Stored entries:

*** Begin section ***

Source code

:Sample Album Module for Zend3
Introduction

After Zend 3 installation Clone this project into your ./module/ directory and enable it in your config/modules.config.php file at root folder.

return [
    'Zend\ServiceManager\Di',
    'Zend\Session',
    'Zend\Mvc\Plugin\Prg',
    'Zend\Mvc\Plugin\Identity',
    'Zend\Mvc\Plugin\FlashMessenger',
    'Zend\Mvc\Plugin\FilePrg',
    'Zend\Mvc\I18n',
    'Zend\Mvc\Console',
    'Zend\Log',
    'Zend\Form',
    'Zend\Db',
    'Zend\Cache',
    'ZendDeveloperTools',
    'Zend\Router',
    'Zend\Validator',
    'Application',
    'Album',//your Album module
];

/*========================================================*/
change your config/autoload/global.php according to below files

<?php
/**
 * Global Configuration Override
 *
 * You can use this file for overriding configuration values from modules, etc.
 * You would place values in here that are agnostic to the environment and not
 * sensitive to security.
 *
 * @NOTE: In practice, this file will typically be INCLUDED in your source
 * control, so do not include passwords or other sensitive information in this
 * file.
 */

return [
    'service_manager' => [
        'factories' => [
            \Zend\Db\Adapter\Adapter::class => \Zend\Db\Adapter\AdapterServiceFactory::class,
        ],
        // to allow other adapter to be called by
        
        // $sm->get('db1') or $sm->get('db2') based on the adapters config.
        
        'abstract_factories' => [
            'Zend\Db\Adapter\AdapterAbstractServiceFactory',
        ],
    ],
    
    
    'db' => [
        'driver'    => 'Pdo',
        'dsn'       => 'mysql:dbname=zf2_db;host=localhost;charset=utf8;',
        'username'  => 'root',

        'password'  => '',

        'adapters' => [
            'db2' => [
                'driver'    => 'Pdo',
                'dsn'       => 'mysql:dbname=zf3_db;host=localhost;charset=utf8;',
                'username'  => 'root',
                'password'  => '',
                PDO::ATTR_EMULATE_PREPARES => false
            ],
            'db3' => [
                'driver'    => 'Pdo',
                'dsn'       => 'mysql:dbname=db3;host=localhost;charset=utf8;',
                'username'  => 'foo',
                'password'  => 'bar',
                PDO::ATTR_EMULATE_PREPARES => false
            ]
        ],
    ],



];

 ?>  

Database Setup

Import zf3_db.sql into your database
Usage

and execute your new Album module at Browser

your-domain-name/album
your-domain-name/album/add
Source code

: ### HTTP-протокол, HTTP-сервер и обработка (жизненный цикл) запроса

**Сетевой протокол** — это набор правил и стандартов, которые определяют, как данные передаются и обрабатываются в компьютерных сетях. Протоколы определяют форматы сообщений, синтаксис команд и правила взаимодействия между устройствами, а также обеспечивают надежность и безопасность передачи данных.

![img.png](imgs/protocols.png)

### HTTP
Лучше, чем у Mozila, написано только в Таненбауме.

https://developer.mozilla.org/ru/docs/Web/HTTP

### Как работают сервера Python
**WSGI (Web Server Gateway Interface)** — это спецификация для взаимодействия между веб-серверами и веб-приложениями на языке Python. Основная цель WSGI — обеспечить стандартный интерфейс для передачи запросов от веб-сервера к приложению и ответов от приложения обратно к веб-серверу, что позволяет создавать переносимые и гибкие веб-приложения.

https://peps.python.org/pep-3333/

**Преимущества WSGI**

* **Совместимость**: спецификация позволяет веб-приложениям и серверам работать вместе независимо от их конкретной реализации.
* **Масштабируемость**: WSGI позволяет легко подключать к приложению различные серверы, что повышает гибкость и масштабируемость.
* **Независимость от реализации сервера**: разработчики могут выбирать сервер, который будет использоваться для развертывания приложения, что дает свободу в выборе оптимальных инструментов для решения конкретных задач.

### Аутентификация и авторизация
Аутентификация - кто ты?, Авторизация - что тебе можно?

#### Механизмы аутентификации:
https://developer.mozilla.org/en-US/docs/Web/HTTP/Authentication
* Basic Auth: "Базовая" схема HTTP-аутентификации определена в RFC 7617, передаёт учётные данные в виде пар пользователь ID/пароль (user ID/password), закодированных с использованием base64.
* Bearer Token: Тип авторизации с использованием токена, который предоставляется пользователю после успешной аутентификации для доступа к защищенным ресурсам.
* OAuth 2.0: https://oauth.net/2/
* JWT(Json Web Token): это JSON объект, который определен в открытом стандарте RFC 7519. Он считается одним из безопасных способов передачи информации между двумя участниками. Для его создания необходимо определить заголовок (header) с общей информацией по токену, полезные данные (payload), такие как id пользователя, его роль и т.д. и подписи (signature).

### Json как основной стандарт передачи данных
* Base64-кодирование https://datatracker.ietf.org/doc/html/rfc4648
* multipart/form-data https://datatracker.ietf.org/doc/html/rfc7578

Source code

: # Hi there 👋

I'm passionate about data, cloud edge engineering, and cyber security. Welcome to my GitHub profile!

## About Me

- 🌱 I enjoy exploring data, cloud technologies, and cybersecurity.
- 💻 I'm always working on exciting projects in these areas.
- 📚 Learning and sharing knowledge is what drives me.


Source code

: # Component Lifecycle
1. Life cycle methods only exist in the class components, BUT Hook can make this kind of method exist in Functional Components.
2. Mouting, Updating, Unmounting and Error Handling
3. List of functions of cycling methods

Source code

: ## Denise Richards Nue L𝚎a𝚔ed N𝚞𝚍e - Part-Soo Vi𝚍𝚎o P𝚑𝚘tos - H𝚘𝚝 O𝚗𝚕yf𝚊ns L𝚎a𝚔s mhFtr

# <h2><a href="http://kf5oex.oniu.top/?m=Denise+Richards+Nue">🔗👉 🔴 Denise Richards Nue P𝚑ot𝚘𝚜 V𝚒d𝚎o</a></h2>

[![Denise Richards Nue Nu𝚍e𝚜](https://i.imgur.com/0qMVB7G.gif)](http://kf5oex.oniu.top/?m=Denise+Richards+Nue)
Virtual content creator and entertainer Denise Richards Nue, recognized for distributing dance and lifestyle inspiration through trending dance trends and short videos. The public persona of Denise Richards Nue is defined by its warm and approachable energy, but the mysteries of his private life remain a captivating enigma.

*** End section ***

REQUIREMENT: In the records above, find the line with "### Json как"; write out exactly that line and each one after it, stopping after the line with "## About Me".

SOLVED EXERCISE:
### Json как основной стандарт передачи данных
* Base64-кодирование https://datatracker.ietf.org/doc/html/rfc4648
* multipart/form-data https://datatracker.ietf.org/doc/html/rfc7578

Source code

: # Hi there 👋

I'm passionate about data, cloud edge engineering, and cyber security. Welcome to my GitHub profile!

## About Me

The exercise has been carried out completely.